Fast alle Kinder waren nach der Filmvorführung im Saal geblieben und bombardierten Andreas Schäfer mit Fragen. Geduldig antwortete der Gast und erklärte den Kindern, wie er den Weg zur Filmmusik gefunden hat, wie er an die Komposition von Filmusik herangeht, wie lange er an der Musik zu "Tom Sawyer" gearbeitet hat. Über dreißig Filme hat Andreas Schäfer bislang musikalisch vertont, die Arbeit an "Tom Sawyer" hat ihm dabei besonderen Spaß gemacht. Da der Film in den amerikanischen Südstaaten spielt, sei es ihm wichtig gewesen, die dort gespielte Musik mit Banjo und Fiddle auch in den Film einzubringen.
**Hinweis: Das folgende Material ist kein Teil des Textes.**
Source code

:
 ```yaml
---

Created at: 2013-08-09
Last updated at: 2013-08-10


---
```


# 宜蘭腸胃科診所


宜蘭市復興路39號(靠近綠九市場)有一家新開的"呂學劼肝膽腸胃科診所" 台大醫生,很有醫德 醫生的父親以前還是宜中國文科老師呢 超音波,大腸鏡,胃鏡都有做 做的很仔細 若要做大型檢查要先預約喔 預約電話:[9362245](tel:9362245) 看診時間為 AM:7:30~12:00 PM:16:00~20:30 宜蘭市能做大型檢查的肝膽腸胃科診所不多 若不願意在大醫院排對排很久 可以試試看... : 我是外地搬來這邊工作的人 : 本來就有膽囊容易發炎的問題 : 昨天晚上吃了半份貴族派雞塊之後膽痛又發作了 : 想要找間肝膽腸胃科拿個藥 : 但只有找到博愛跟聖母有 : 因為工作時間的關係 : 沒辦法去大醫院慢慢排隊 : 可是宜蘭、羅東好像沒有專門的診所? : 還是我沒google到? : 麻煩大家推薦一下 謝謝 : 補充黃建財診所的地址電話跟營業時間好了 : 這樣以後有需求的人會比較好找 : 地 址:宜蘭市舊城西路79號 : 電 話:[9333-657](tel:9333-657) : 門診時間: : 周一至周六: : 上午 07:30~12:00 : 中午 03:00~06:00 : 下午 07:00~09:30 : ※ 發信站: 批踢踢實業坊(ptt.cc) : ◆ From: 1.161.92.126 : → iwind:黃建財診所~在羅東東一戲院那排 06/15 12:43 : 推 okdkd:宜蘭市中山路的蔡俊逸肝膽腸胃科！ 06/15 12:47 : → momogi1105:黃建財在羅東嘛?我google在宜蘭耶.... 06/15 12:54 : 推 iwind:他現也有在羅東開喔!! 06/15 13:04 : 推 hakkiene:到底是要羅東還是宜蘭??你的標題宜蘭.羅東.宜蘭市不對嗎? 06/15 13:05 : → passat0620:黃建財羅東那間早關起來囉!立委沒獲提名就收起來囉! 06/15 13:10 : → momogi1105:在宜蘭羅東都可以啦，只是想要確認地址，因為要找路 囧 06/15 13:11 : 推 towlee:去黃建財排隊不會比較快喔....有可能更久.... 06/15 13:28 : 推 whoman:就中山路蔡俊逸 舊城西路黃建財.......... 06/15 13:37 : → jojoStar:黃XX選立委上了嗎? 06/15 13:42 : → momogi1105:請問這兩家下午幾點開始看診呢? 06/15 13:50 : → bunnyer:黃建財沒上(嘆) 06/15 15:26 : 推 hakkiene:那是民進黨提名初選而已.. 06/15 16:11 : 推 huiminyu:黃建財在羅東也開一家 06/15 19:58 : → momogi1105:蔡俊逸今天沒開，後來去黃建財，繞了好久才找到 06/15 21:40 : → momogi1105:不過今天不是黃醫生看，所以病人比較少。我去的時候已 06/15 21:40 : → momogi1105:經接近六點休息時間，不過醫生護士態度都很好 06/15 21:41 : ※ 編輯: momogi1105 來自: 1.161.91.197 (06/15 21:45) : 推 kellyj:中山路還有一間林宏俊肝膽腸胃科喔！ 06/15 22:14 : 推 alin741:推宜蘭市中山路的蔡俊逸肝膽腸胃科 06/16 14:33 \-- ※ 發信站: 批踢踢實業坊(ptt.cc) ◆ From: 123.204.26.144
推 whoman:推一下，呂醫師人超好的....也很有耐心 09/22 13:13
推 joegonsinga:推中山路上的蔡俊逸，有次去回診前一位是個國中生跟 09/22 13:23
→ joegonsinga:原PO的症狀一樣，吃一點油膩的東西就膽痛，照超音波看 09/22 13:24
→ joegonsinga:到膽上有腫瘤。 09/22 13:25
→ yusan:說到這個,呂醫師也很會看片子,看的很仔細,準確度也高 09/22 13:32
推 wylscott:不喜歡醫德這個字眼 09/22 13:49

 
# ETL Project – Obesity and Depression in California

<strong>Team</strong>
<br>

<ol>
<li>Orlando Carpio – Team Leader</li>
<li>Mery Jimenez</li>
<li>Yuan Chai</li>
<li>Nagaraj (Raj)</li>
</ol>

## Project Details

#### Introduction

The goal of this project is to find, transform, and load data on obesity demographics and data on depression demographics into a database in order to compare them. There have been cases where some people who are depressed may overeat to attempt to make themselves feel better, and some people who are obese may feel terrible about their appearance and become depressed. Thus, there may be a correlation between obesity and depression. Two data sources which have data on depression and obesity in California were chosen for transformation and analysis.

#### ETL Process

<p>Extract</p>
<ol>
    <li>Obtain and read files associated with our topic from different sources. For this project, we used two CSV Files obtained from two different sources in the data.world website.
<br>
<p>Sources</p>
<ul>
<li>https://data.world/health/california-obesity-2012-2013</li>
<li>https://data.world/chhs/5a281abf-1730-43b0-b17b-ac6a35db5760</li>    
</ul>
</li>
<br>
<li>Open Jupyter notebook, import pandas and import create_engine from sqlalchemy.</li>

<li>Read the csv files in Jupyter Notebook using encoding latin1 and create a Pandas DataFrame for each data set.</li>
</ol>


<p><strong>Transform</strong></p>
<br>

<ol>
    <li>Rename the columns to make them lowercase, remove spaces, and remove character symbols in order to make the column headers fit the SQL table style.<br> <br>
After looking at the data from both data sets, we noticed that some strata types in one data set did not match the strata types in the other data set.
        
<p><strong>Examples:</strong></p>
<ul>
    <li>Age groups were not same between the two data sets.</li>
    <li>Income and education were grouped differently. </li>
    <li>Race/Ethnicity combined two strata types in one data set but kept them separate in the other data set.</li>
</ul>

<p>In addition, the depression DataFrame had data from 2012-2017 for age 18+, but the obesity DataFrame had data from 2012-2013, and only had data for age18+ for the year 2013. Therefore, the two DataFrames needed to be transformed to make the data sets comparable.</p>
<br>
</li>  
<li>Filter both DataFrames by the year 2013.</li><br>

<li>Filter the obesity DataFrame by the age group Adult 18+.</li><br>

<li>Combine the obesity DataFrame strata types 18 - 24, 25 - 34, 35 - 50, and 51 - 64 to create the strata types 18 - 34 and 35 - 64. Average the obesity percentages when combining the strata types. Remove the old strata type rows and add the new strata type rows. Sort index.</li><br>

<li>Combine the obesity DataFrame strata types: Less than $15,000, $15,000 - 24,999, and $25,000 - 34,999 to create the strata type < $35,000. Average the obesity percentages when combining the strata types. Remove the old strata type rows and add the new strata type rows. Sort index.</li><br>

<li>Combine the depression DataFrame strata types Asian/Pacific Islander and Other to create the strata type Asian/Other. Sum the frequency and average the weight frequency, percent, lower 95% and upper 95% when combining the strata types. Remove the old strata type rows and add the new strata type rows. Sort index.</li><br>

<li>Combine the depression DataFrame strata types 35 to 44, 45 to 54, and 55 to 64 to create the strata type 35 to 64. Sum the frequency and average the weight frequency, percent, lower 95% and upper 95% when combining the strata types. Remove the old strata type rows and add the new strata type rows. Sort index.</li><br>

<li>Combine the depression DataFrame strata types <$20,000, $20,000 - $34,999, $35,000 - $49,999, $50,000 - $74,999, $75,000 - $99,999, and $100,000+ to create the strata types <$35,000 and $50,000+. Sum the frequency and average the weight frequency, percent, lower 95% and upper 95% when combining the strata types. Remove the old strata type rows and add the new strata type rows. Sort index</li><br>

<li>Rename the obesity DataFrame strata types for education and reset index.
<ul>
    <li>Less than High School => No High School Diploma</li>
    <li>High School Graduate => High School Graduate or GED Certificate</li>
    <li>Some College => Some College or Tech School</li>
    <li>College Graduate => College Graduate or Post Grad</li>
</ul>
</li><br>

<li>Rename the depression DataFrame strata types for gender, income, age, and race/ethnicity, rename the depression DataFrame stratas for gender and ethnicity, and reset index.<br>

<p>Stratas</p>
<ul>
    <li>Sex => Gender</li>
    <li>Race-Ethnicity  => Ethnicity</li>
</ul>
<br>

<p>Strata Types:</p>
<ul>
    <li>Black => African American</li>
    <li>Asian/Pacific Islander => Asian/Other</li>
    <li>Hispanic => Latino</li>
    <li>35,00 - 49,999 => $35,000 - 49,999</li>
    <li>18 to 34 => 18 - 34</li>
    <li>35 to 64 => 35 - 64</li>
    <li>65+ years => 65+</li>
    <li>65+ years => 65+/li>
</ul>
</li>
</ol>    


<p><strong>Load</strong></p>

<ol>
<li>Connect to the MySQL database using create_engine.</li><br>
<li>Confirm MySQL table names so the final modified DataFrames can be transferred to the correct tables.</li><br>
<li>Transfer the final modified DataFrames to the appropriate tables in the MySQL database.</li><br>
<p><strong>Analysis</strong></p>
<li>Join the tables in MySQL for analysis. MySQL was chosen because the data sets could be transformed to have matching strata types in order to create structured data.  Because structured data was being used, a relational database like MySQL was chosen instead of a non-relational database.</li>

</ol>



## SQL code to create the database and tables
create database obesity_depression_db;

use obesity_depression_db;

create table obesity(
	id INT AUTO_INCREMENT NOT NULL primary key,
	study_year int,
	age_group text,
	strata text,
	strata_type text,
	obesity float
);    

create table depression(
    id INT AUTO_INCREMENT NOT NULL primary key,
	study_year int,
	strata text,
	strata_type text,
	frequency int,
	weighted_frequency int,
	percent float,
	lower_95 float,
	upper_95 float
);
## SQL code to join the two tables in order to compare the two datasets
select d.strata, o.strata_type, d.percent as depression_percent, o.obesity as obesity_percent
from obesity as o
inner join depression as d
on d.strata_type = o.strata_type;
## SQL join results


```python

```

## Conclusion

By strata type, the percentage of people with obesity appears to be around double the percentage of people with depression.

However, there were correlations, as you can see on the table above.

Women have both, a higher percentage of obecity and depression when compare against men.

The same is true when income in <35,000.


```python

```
Eine junge Zuschauerin wollte wissen, ob Andreas Schäfer nicht auch einmal überfordert mit dem Kompositionsauftrag für einen Film sei. Das sei jedesmal so, lautete die Antwort. Jeder Film sei eine neue Herausforderung für ihn als Komponisten, jedesmal liege er nachts wach und denke über die Möglichkeiten der Musikbegleitung nach. Es stecke viel Arbeit in der Musik zum Film, und erst nach langer Zeit sei er sich sicher, welche Musik passe.

Natürlich kam auch die Frage, ob Andreas Schäfer die Musik zu "Tom Sawyer" denn für gelungen halte. Als Andreas Schäfer erklärte, dass er zwar immer noch Dinge für verbesserungsfähig halte, er die Tonspur zum Film aber für recht gelungen halte, quittierten die Kinder dies mit Applaus.

Cinepänz-Chef Joachim Steinigeweg war zufrieden: "Ich freue mich, dass wir uns mit den Kindern im Rahmen der Filmbildung auch mal mit einem Teilaspekt des Filmemachens wie der Filmmusik beschäftigen konnten."